Top 10 picks are often what can ultimately shape a franchise and are the most important decisions that a team can make. With that being said, lets look at some of the Top 10 picks of the Vancouver Canucks have made in the last 15 years and what kind of impact they have had.
Henrik and Daniel Sedin
Drafted: 2nd and 3rd overall – 1999 NHL Entry Draft
Arguably the best players to ever wear a Canucks jersey, Daniel and Henrik Sedin were drafted 2nd and 3rd overall in the 1999 NHL Entry Draft. Identical twins that were regarded as the best players available in the 1999 draft, there was very real concern that the Sedins would be drafted by different teams and never make the jump over to the NHL. That was until general manager Brian Burke pulled off some magic on the draft floor and was able to secure the 2nd and 3rd overall picks to bring the twins to Vancouver.
The Sedins struggled to adapt to the NHL in their first few seasons as their notorious cycling game didn’t lead to a lot of scoring chances. But the shrewd signing of Anson Carter by GM Dave Nonis after the 2005 NHL lockout, pushed the Sedins into the players that they are today. Carter joined the Canucks for the 2005-06 season and put up 33 goals while playing with the Sedins behind the West Coast Express (Brendan Morrison, Markus Naslund and Todd Bertuzzi).
Since that season, the Sedin’s have become the top players on the Vancouver Canucks and will continue to lead them for at least four more years. The twins they have gone on to win two Olympic gold medals, two Art Ross Trophies, one Ted Lindsey Trophy, one Hart Memorial Trophy and took the Canucks to within one game of the Stanley Cup.
I think one YouTube video will summarize their skill and how much they mean to this team.
Drafted: 10th overall – 2005 NHL Entry Draft
When I decided to look into the Canucks draft history, I knew that the late Luc Bourdon would be the hardest player to write about as he was a player taken from us far too soon.

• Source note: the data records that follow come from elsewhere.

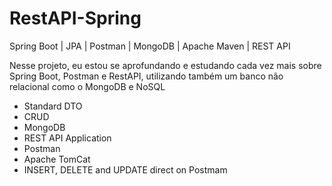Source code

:# RestAPI-Spring

Spring Boot | JPA | Postman | MongoDB | Apache Maven | REST API

Nesse projeto, eu estou se aprofundando e estudando cada vez mais sobre Spring Boot, Postman e RestAPI, utilizando também um banco não relacional como o MongoDB e NoSQL
- Standard DTO
- CRUD
- MongoDB
- REST API Application
- Postman
- Apache TomCat 
- INSERT, DELETE and UPDATE direct on Postmam
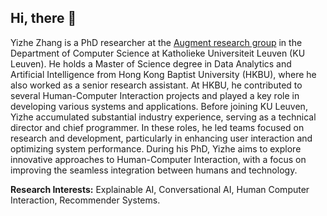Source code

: ## Hi, there 👋

Yizhe Zhang is a PhD researcher at the [Augment research group](https://wms.cs.kuleuven.be/cs/onderzoek/augment) in the Department of Computer Science at Katholieke Universiteit Leuven (KU Leuven). He holds a Master of Science degree in Data Analytics and Artificial Intelligence from Hong Kong Baptist University (HKBU), where he also worked as a senior research assistant. At HKBU, he contributed to several Human-Computer Interaction projects and played a key role in developing various systems and applications. Before joining KU Leuven, Yizhe accumulated substantial industry experience, serving as a technical director and chief programmer. In these roles, he led teams focused on research and development, particularly in enhancing user interaction and optimizing system performance. During his PhD, Yizhe aims to explore innovative approaches to Human-Computer Interaction, with a focus on improving the seamless integration between humans and technology.

**Research Interests:** Explainable AI, Conversational AI, Human Computer Interaction, Recommender Systems.
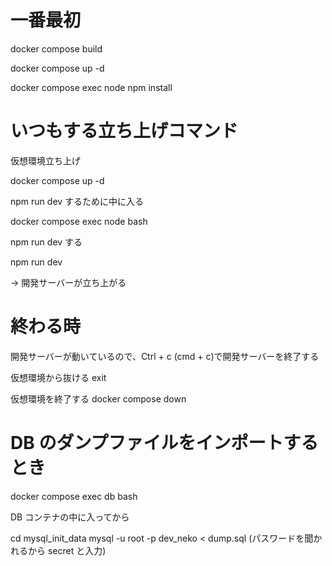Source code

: # 一番最初

docker compose build

docker compose up -d

docker compose exec node npm install

# いつもする立ち上げコマンド

仮想環境立ち上げ

docker compose up -d

npm run dev するために中に入る

docker compose exec node bash

npm run dev する

npm run dev

→ 開発サーバーが立ち上がる

# 終わる時

開発サーバーが動いているので、Ctrl + c (cmd + c)で開発サーバーを終了する

仮想環境から抜ける
exit

仮想環境を終了する
docker compose down

# DB のダンプファイルをインポートするとき

docker compose exec db bash

DB コンテナの中に入ってから

cd mysql_init_data
mysql -u root -p dev_neko < dump.sql
(パスワードを聞かれるから secret と入力)
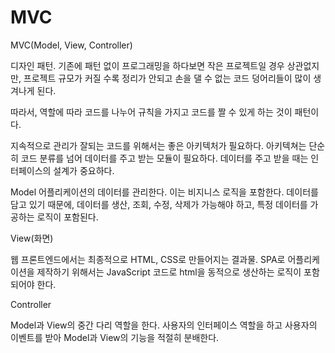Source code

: # MVC

MVC(Model, View, Controller)

디자인 패턴. 기존에 패턴 없이 프로그래밍을 하다보면 작은 프로젝트일 경우 상관없지만, 프로젝트 규모가 커질 수록 정리가 안되고 손을 댈 수 없는 코드 덩어리들이 많이 생겨나게 된다.

따라서, 역할에 따라 코드를 나누어 규칙을 가지고 코드를 짤 수 있게 하는 것이 패턴이다.

지속적으로 관리가 잘되는 코드를 위해서는 좋은 아키텍처가 필요하다. 아키텍쳐는 단순히 코드 분류를 넘어 데이터를 주고 받는 모듈이 필요하다. 데이터를 주고 받을 때는 인터페이스의 설계가 중요하다.

Model
어플리케이션의 데이터를 관리한다. 이는 비지니스 로직을 포함한다. 데이터를 담고 있기 때문에, 데이터를 생산, 조회, 수정, 삭제가 가능해야 하고, 특정 데이터를 가공하는 로직이 포함된다.

View(화면)

웹 프론트엔드에서는 최종적으로 HTML, CSS로 만들어지는 결과물. SPA로 어플리케이션을 제작하기 위해서는 JavaScript 코드로 html을 동적으로 생산하는 로직이 포함되어야 한다.

Controller

Model과 View의 중간 다리 역할을 한다. 사용자의 인터페이스 역할을 하고 사용자의 이벤트를 받아 Model과 View의 기능을 적절히 분배한다.
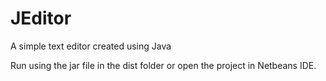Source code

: # JEditor
A simple text editor created using Java

Run using the jar file in the dist folder or open the project in Netbeans IDE.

Coming out of the 2005 NHL lockout, all teams were placed in a weighted in raffle based on the last few seasons resuls, and this was called the Sidney Crosby sweepstakes (as Crosby was the top prospect available). The Canucks ultimately ended up with the 10th overall pick in what has turned out to be a fantastic draft class.
With the 10th overall selection, they selected Luc Bourdon from the Val d’Or Foreurs. Bourdon went on to win two gold medals at the U20 World Junior championships and a had a very successful junior career. He then went on to begin his pro career with the Manitoba Moose.
While the Canucks clearly missed drafting Anze Kopitar (chosen by LA with the next pick), Bourdon was showing signs of promise. During the 2007-08 season, Bourdon saw some NHL action as the Canucks suffered multiple injuries to their defenceman. You could see Bourdon’s game and maturity growing on a game-by-game basis.
Following the season, Bourdon was expected to take a full-time roster spot but on May 29, 2008 he tragically in a motorcycle accident. It was a tragic end to a young man who was about to blossom and fulfill his lifelong dream of playing in the NHL.
Drafted: 10th overall – 2008 NHL Entry Draft
The first ever draft choice of GM Mike Gillis, Cody Hodgson became the Canucks top prospect the moment he was selected. It’s crazy to think now that there was debate to select WHL forward Kyle Beach over Cody Hodgson, as Beach has gone on to play zero NHL games, while Hodgson has gone on to play 211 games so far in his career.
Let’s remember the good times first:
Tim Thomas is still looking for that shot.
Of course we all know by now that the relationship between Hodgson and Canucks management ended poorly, resulting in a trade to Buffalo following a trade request.
Drafted: 9th overall – 2013 NHL Entry Draft
Horvat is an excellent two way centre that plays a game that should successfully translate to the NHL in a few years. There have been suggestions that Horvat may project to be a third line centre, but I honestly believe that he could become a top 6 centre in the same vein as Ryan Kesler.
Regardless, if Kesler is dealt at this year’s entry draft, I expect Horvat to be on the Canucks roster next season in a bottom 6 role as he has nothing left to accomplish in the Ontario Hockey League. If somehow he doesn’t stick with the Canucks roster in the upcoming season, expect him to be a leader on Team Canada at the World Juniors.
The Canucks have had fairly good success with their top 10 picks in the last 15 years, and I hope this trend continues on June 27. Given GM Jim Benning’s draft record in Buffalo and Boston, I expect him to select a player that will make a positive impact for many years to come.